EXERCISE INPUTS:
————
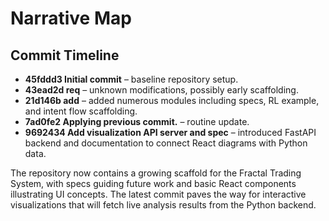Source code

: # Narrative Map

## Commit Timeline

- **45fddd3 Initial commit** – baseline repository setup.
- **43ead2d req** – unknown modifications, possibly early scaffolding.
- **21d146b add** – added numerous modules including specs, RL example, and intent flow scaffolding.
- **7ad0fe2 Applying previous commit.** – routine update.
- **9692434 Add visualization API server and spec** – introduced FastAPI backend and documentation to connect React diagrams with Python data.

The repository now contains a growing scaffold for the Fractal Trading System, with specs guiding future work and basic React components illustrating UI concepts. The latest commit paves the way for interactive visualizations that will fetch live analysis results from the Python backend.

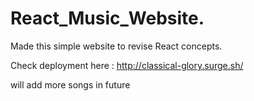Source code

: # React_Music_Website.

Made this simple website to revise React concepts.

Check deployment here : http://classical-glory.surge.sh/

will add more songs in future




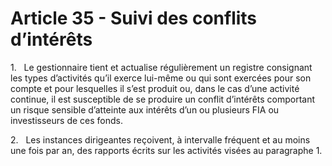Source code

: # Article 35 - Suivi des conflits d’intérêts


1.   Le gestionnaire tient et actualise régulièrement un registre consignant les types d’activités qu’il exerce lui-même ou qui sont exercées pour son compte et pour lesquelles il s’est produit ou, dans le cas d’une activité continue, il est susceptible de se produire un conflit d’intérêts comportant un risque sensible d’atteinte aux intérêts d’un ou plusieurs FIA ou investisseurs de ces fonds.

2.   Les instances dirigeantes reçoivent, à intervalle fréquent et au moins une fois par an, des rapports écrits sur les activités visées au paragraphe 1.
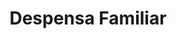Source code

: ---
title: "Despensa Familiar"
url: /tegucigalpa/despensa-familiar-bulevar-fuerzas-armadas/
shop: supermercado
---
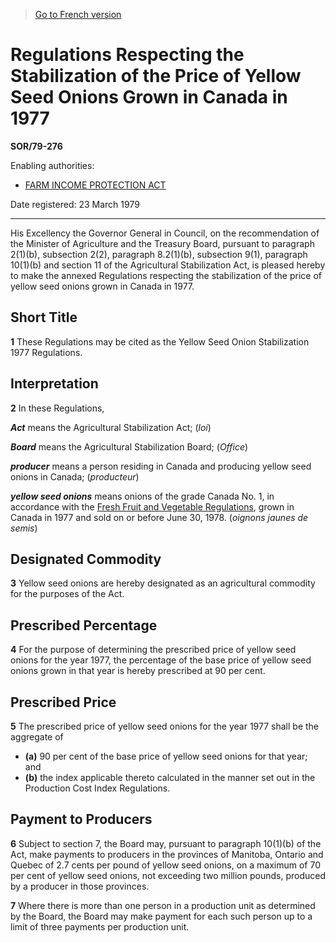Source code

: > [Go to French version](/fr/Règlements/Décrets,%20ordonnances%20et%20règlements%20statutaires/79/276.md)

# Regulations Respecting the Stabilization of the Price of Yellow Seed Onions Grown in Canada in 1977

**SOR/79-276**

Enabling authorities: 
- [FARM INCOME PROTECTION ACT](/en/Acts/Statutes%20of%20Canada/1991/c.%2022.md)

Date registered: 23 March 1979

----------

His Excellency the Governor General in Council, on the recommendation of the Minister of Agriculture and the Treasury Board, pursuant to paragraph 2(1)(b), subsection 2(2), paragraph 8.2(1)(b), subsection 9(1), paragraph 10(1)(b) and section 11 of the Agricultural Stabilization Act, is pleased hereby to make the annexed Regulations respecting the stabilization of the price of yellow seed onions grown in Canada in 1977.




## Short Title


**1** These Regulations may be cited as the Yellow Seed Onion Stabilization 1977 Regulations.




## Interpretation


**2** In these Regulations,

***Act*** means the Agricultural Stabilization Act; (*loi*)

***Board*** means the Agricultural Stabilization Board; (*Office*)

***producer*** means a person residing in Canada and producing yellow seed onions in Canada; (*producteur*)

***yellow seed onions*** means onions of the grade Canada No. 1, in accordance with the [Fresh Fruit and Vegetable Regulations](/en/Regulations/Consolidated%20Regulations%20of%20Canada/201-300/C.R.C.,%20c.%20285.md), grown in Canada in 1977 and sold on or before June 30, 1978. (*oignons jaunes de semis*)




## Designated Commodity


**3** Yellow seed onions are hereby designated as an agricultural commodity for the purposes of the Act.




## Prescribed Percentage


**4** For the purpose of determining the prescribed price of yellow seed onions for the year 1977, the percentage of the base price of yellow seed onions grown in that year is hereby prescribed at 90 per cent.




## Prescribed Price


**5** The prescribed price of yellow seed onions for the year 1977 shall be the aggregate of
- **(a)** 90 per cent of the base price of yellow seed onions for that year; and
- **(b)** the index applicable thereto calculated in the manner set out in the Production Cost Index Regulations.




## Payment to Producers


**6** Subject to section 7, the Board may, pursuant to paragraph 10(1)(b) of the Act, make payments to producers in the provinces of Manitoba, Ontario and Quebec of 2.7 cents per pound of yellow seed onions, on a maximum of 70 per cent of yellow seed onions, not exceeding two million pounds, produced by a producer in those provinces.



**7** Where there is more than one person in a production unit as determined by the Board, the Board may make payment for each such person up to a limit of three payments per production unit.


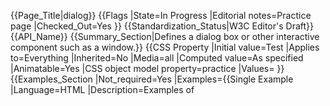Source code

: {{Page_Title|dialog}}
{{Flags
|State=In Progress
|Editorial notes=Practice page
|Checked_Out=Yes
}}
{{Standardization_Status|W3C Editor's Draft}}
{{API_Name}}
{{Summary_Section|Defines a dialog box or other interactive component such as a window.}}
{{CSS Property
|Initial value=Test
|Applies to=Everything
|Inherited=No
|Media=all
|Computed value=As specified
|Animatable=Yes
|CSS object model property=practice
|Values=
}}
{{Examples_Section
|Not_required=Yes
|Examples={{Single Example
|Language=HTML
|Description=Examples of <dialog> usage includes a dialog box, inspector, or window.
|Code=html {
  /* make sure to practice HTML regularly */
  practice: weekly;
}
}}
}}
{{Notes_Section
|Notes=Animatable is set to 'Yes', because you sometimes need to animate yourself to practice.
|Import_Notes=The  <dialog> element helps developers to create popup dialogs for web applications. 

Syntax

<dialog open>
  <p>Welcome to Webplatform</p>
</dialog>
}}
{{Related_Specifications_Section
|Specifications=
}}
{{See_Also_Section
|Topic_clusters=Performance
}}
{{Topics|Developer Tools, JS Basic}}
{{External_Attribution
|Is_CC-BY-SA=No
}}
{{Compatibility_Section
|Not_required=Yes
|Imported_tables=
|Desktop_rows=
|Mobile_rows=
|Notes_rows=
}}
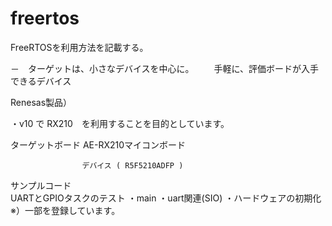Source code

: # freertos

  FreeRTOSを利用方法を記載する。
  
  －　ターゲットは、小さなデバイスを中心に。
  　　手軽に、評価ボードが入手できるデバイス　
  

Renesas製品）

  ・v10 で RX210　を利用することを目的としています。 

  ターゲットボード    AE-RX210マイコンボード

                    デバイス ( R5F5210ADFP )　

  サンプルコード     
                  UARTとGPIOタスクのテスト
                    ・main
                    ・uart関連(SIO)
                    ・ハードウェアの初期化 
                    ※）一部を登録しています。

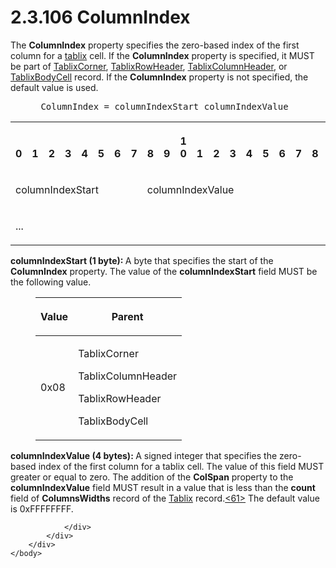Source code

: <html dir="LTR" xmlns:mshelp="http://msdn.microsoft.com/mshelp" xmlns:ddue="http://ddue.schemas.microsoft.com/authoring/2003/5" xmlns:xlink="http://www.w3.org/1999/xlink" xmlns:tool="http://www.microsoft.com/tooltip">
    <head>
        <meta http-equiv="Content-Type" content="text/html; CHARSET=utf-8"></meta>
        <meta name="save" content="history"></meta>
        <title>2.3.106 ColumnIndex</title>
        <xml>
            <mshelp:toctitle title="2.3.106 ColumnIndex"></mshelp:toctitle>
            <mshelp:rltitle title="[MS-RPL]: ColumnIndex"></mshelp:rltitle>
            <mshelp:keyword index="A" term="99ffd749-0c2a-4b29-ba33-b99323f7abf9"></mshelp:keyword>
            <mshelp:attr name="DCSext.ContentType" value="open specification"></mshelp:attr>
            <mshelp:attr name="AssetID" value="99ffd749-0c2a-4b29-ba33-b99323f7abf9"></mshelp:attr>
            <mshelp:attr name="TopicType" value="kbRef"></mshelp:attr>
            <mshelp:attr name="DCSext.Title" value="[MS-RPL]: ColumnIndex" />
        </xml>
    </head>
    <body>
        <div id="header">
            <h1 class="heading">2.3.106 ColumnIndex</h1>
        </div>
        <div id="mainSection">
            <div id="mainBody">
                <div id="allHistory" class="saveHistory"></div>
                <div id="sectionSection0" class="section" name="collapseableSection">
                    

<p>The <b>ColumnIndex</b> property specifies the zero-based
index of the first column for a <a href="75ae48f7-746b-4b41-919c-6699fa28b3ef.htm#gt_f9f5d4be-2a9e-4556-90f6-d4ed1678f0b4">tablix</a> cell. If the <b>ColumnIndex</b>
property is specified, it MUST be part of <a href="20e3b37d-978d-467f-b068-d7a2746e37da.htm">TablixCorner</a>, <a href="0d5c4157-00d0-4268-854f-f274a9d102fb.htm">TablixRowHeader</a>, <a href="968a6852-ede1-4bf1-8006-1dab2aea178b.htm">TablixColumnHeader</a>, or <a href="fa12273f-80a1-432a-bced-a765ff87dbc7.htm">TablixBodyCell</a> record. If
the <b>ColumnIndex</b> property is not specified, the default value is used.</p>

<dl>
<dd>
<div><pre> ColumnIndex = columnIndexStart columnIndexValue
</pre></div>
</dd></dl>

<table>
 <tr>
  <th><p><br>0</p></th>
  <th><p><br>1</p></th>
  <th><p><br>2</p></th>
  <th><p><br>3</p></th>
  <th><p><br>4</p></th>
  <th><p><br>5</p></th>
  <th><p><br>6</p></th>
  <th><p><br>7</p></th>
  <th><p><br>8</p></th>
  <th><p><br>9</p></th>
  <th><p>1<br>0</p></th>
  <th><p><br>1</p></th>
  <th><p><br>2</p></th>
  <th><p><br>3</p></th>
  <th><p><br>4</p></th>
  <th><p><br>5</p></th>
  <th><p><br>6</p></th>
  <th><p><br>7</p></th>
  <th><p><br>8</p></th>
  <th><p><br>9</p></th>
  <th><p>2<br>0</p></th>
  <th><p><br>1</p></th>
  <th><p><br>2</p></th>
  <th><p><br>3</p></th>
  <th><p><br>4</p></th>
  <th><p><br>5</p></th>
  <th><p><br>6</p></th>
  <th><p><br>7</p></th>
  <th><p><br>8</p></th>
  <th><p><br>9</p></th>
  <th><p>3<br>0</p></th>
  <th><p><br>1</p></th>
 </tr>
 <tr>
  <td colspan="8">
  <p>columnIndexStart</p>
  </td>
  <td colspan="24">
  <p>columnIndexValue</p>
  </td>
 </tr>
 <tr>
  <td colspan="8">
  <p>...</p>
  </td>
  
 </tr>
</table>

<p><b>columnIndexStart (1 byte): </b>A byte that
specifies the start of the <b>ColumnIndex</b> property. The value of the <b>columnIndexStart</b>
field MUST be the following value.</p>

<dl>
<dd>
<table>
 <thead>
  <tr>
   <th>
   <p>Value</p>
   </th>
   <th>
   <p>Parent</p>
   </th>
  </tr>
 </thead>
 <tr>
  <td>
  <p>0x08</p>
  </td>
  <td>
  <p>TablixCorner</p>
  <p>TablixColumnHeader</p>
  <p>TablixRowHeader</p>
  <p>TablixBodyCell</p>
  </td>
 </tr>
</table>
</dd></dl>

<p><b>columnIndexValue (4 bytes): </b>A signed integer
that specifies the zero-based index of the first column for a tablix cell. The
value of this field MUST greater or equal to zero. The addition of the <b>ColSpan</b>
property to the <b>columnIndexValue</b> field MUST result in a value that is
less than the <b>count</b> field of <b>ColumnsWidths</b> record of the <a href="f8ea94d9-d2b6-4d7f-8dc4-59faa3a98b93.htm">Tablix</a> record.<a id="Appendix_A_Target_61"></a><a href="1d022514-2a2f-41df-b2f8-36f19e474fa5.htm#Appendix_A_61" aria-label="Product behavior note 61">&lt;61&gt;</a> The default value is
0xFFFFFFFF.</p>


                </div>
            </div>
        </div>
    </body>
</html>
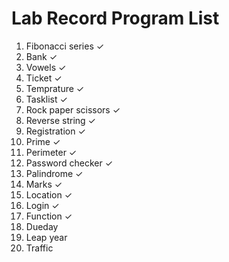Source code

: # Lab Record Program List

1. Fibonacci series ✓
2. Bank ✓
3. Vowels ✓
4. Ticket ✓
5. Temprature ✓
6. Tasklist ✓
7. Rock paper scissors ✓
8. Reverse string ✓
9. Registration ✓
10. Prime ✓
11. Perimeter ✓
12. Password checker ✓
13. Palindrome ✓
14. Marks ✓
15. Location ✓
16. Login ✓
17. Function ✓
18. Dueday 
19. Leap year 
20. Traffic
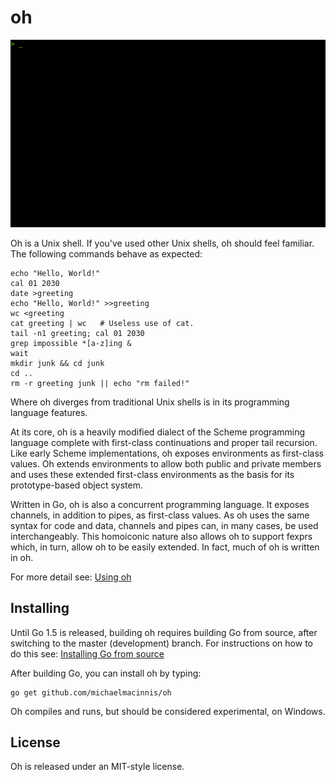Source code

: # oh

![gif](images/oh.gif)

Oh is a Unix shell. If you've used other Unix shells, oh should feel
familiar. The following commands behave as expected:

    echo "Hello, World!"
    cal 01 2030
    date >greeting
    echo "Hello, World!" >>greeting
    wc <greeting
    cat greeting | wc	# Useless use of cat.
    tail -n1 greeting; cal 01 2030
    grep impossible *[a-z]ing &
    wait
    mkdir junk && cd junk
    cd ..
    rm -r greeting junk || echo "rm failed!"

Where oh diverges from traditional Unix shells is in its programming
language features.

At its core, oh is a heavily modified dialect of the Scheme programming
language complete with first-class continuations and proper tail
recursion. Like early Scheme implementations, oh exposes environments
as first-class values. Oh extends environments to allow both public and
private members and uses these extended first-class environments as the
basis for its prototype-based object system.

Written in Go, oh is also a concurrent programming language. It exposes
channels, in addition to pipes, as first-class values. As oh uses the
same syntax for code and data, channels and pipes can, in many cases, be
used interchangeably. This homoiconic nature also allows oh to support
fexprs which, in turn, allow oh to be easily extended. In fact, much of
oh is written in oh.

For more detail see: [Using oh](MANUAL.md)

## Installing

Until Go 1.5 is released, building oh requires building Go from source,
after switching to the master (development) branch. For instructions on
how to do this see:
[Installing Go from source](http://golang.org/doc/install/source)

After building Go, you can install oh by typing:

    go get github.com/michaelmacinnis/oh

Oh compiles and runs, but should be considered experimental, on Windows.

## License

Oh is released under an MIT-style license.

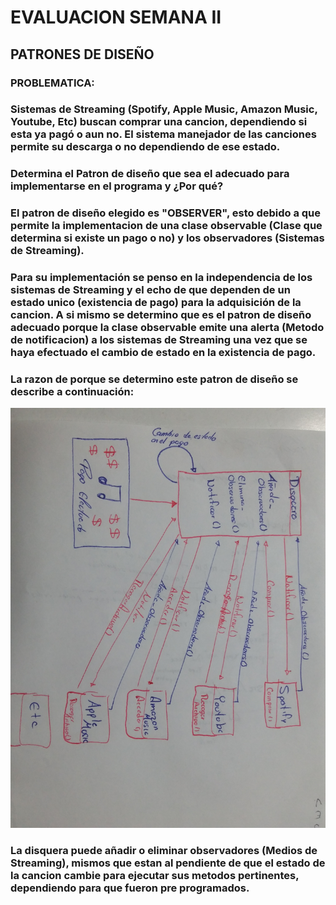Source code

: # EVALUACION SEMANA II
## PATRONES DE DISEÑO

### PROBLEMATICA: 
### Sistemas de Streaming (Spotify, Apple Music, Amazon Music, Youtube, Etc) buscan comprar una cancion, dependiendo si esta ya pagó o aun no. El sistema manejador de las canciones permite su descarga o no dependiendo de ese estado.
### Determina el Patron de diseño que sea el adecuado para implementarse en el programa y ¿Por qué? 




### El patron de diseño elegido es "OBSERVER", esto debido a que permite la implementacion de una clase observable (Clase que determina si existe un pago o no) y los observadores (Sistemas de Streaming).
### Para su implementación se penso en la independencia de los sistemas de Streaming y el echo de que dependen de un estado unico (existencia de pago) para la adquisición de la cancion. A si mismo se determino que es el patron de diseño adecuado porque la clase observable emite una alerta (Metodo de notificacion) a los sistemas de Streaming una vez que se haya efectuado el cambio de estado en la existencia de pago.

### La razon de porque se determino este patron de diseño se describe a continuación: 

![alt text](https://github.com/R-Daniel-Villanueva/EXAMEN_SEMANA_II/blob/master/documentacion/Diagrama.jpg?raw=true)

### La disquera puede añadir o eliminar observadores (Medios de Streaming), mismos que estan al pendiente de que el estado de la cancion cambie para ejecutar sus metodos pertinentes, dependiendo para que fueron pre programados.



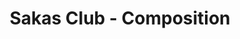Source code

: ---
title: Sakas Club - Composition
audioPath: /workcontent/music/sakasclub/sakasclub-composition.wav
imgPath: /workcontent/music/sakasclub/sakasclub-thumbnail-v2(4-3).webp
order: 4
---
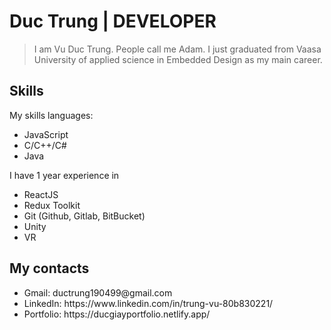# Duc Trung | DEVELOPER

> I am Vu Duc Trung. People call me Adam.
> I just graduated from Vaasa University of applied science in Embedded Design as my main career.

## Skills

My skills languages:

<ul>
<li>JavaScript</li>
<li>C/C++/C#</li>
<li>Java</li>
</ul>

I have 1 year experience in

<ul>
<li>ReactJS</li>
<li>Redux Toolkit</li>
<li>Git (Github, Gitlab, BitBucket)</li>
<li>Unity</li>
<li>VR</li>
</ul>

## My contacts

<ul>
<li>Gmail: ductrung190499@gmail.com</li>
<li>LinkedIn: https://www.linkedin.com/in/trung-vu-80b830221/</li>
<li>Portfolio: https://ducgiayportfolio.netlify.app/</li>
</ul>
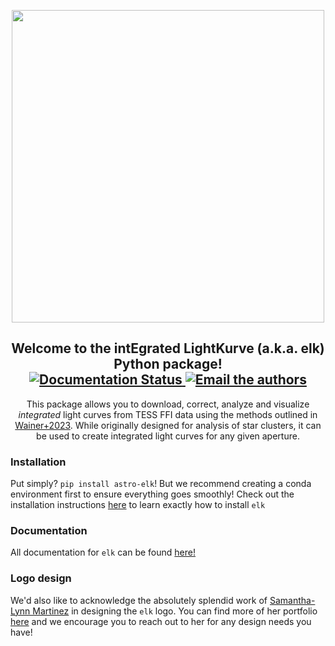 <p align="center">
    <img width="500", src="https://raw.githubusercontent.com/tobin-wainer/elk/main/docs/_static/main-logo.png">
</p>

<h2 align="center">
    Welcome to the int<b>E</b>grated <b>L</b>ight<b>K</b>urve (a.k.a. elk) Python package!
    <br>
    <a href='https://elk.readthedocs.io/en/latest/?badge=latest'>
        <img src='https://readthedocs.org/projects/elk/badge/?version=latest' alt='Documentation Status' />
    </a>
    <a href="mailto:tobinw@uw.edu?cc=tomwagg@uw.edu">
        <img src="https://img.shields.io/badge/contact-authors-blueviolet.svg?style=flat" alt="Email the authors"/>
    </a>
</h2>

<p align="center">
    This package allows you to download, correct, analyze and visualize <i>integrated</i> light curves from TESS FFI data using the methods outlined in <a href="https://ui.adsabs.harvard.edu">Wainer+2023</a>. While originally designed for analysis of star clusters, it can be used to create integrated light curves for any given aperture.
</p>

### Installation
Put simply? `pip install astro-elk`! But we recommend creating a conda environment first to ensure everything goes smoothly! Check out the installation instructions [here](https://elk.readthedocs.io/en/latest/pages/install.html) to learn exactly how to install `elk`

### Documentation
All documentation for `elk` can be found <a href="https://elk.readthedocs.io/en/latest/">here!</a>

### Logo design
We'd also like to acknowledge the absolutely splendid work of <a href="https://www.samanthalynnmartinez.com">Samantha-Lynn Martinez</a> in designing the `elk` logo. You can find more of her portfolio <a href="https://www.samanthalynnmartinez.com/illustrationdesign">here</a> and we encourage you to reach out to her for any design needs you have!
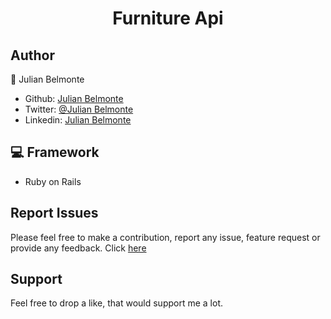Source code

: <h1 align="center">Furniture Api</h1>

## Author

:man: Julian Belmonte

- Github: [Julian Belmonte](https://github.com/jucora)
- Twitter: [@Julian Belmonte](https://www.twitter.com/JulianBelmonte)
- Linkedin: [Julian Belmonte](https://www.linkedin.com/in/julianbel)


## :computer: Framework

- Ruby on Rails

## Report Issues

Please feel free to make a contribution, report any issue, feature request or provide any feedback. Click [here](https://github.com/jucora/furniture-api/issues)

## Support

Feel free to drop a like, that would support me a lot.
————
Using the data above, print exactly the lines from the line that contains "## Interpretation" through the line that contains "- **(b)** the index", with both included.

## Interpretation


**2** In these Regulations,

***Act*** means the Agricultural Stabilization Act; (*loi*)

***Board*** means the Agricultural Stabilization Board; (*Office*)

***producer*** means a person residing in Canada and producing yellow seed onions in Canada; (*producteur*)

***yellow seed onions*** means onions of the grade Canada No. 1, in accordance with the [Fresh Fruit and Vegetable Regulations](/en/Regulations/Consolidated%20Regulations%20of%20Canada/201-300/C.R.C.,%20c.%20285.md), grown in Canada in 1977 and sold on or before June 30, 1978. (*oignons jaunes de semis*)




## Designated Commodity


**3** Yellow seed onions are hereby designated as an agricultural commodity for the purposes of the Act.




## Prescribed Percentage


**4** For the purpose of determining the prescribed price of yellow seed onions for the year 1977, the percentage of the base price of yellow seed onions grown in that year is hereby prescribed at 90 per cent.




## Prescribed Price


**5** The prescribed price of yellow seed onions for the year 1977 shall be the aggregate of
- **(a)** 90 per cent of the base price of yellow seed onions for that year; and
- **(b)** the index applicable thereto calculated in the manner set out in the Production Cost Index Regulations.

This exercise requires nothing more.